* _DIRECTIONS FOR THIS TASK_:
From the data below, give the number of lines holding the word "applications", with nothing else added.

Data excerpts
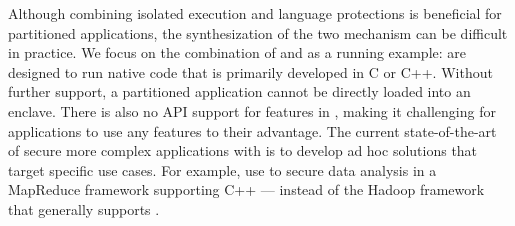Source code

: {%

Although combining isolated execution and language protections
is beneficial for partitioned applications,
the synthesization of the two mechanism can be difficult in practice.
We focus on the combination of \sgx{} and \java{} as a running example:
\sgx{} are designed to run native code that is primarily developed in C or C++.
Without further support, a partitioned \java{} application
cannot be directly loaded into an enclave.
There is also no API support for \sgx{} features in \java{},
making it challenging for \java{} applications to use any \sgx{} features to their advantage.
The current state-of-the-art of secure more complex applications with \sgx{} is to develop ad hoc solutions that target specific use cases.
For example, \cite{vc3} use \sgx{} to secure data analysis in a MapReduce framework supporting C++
--- instead of the Hadoop framework that generally supports \java{}.



}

* _TASK OUTPUT_:
3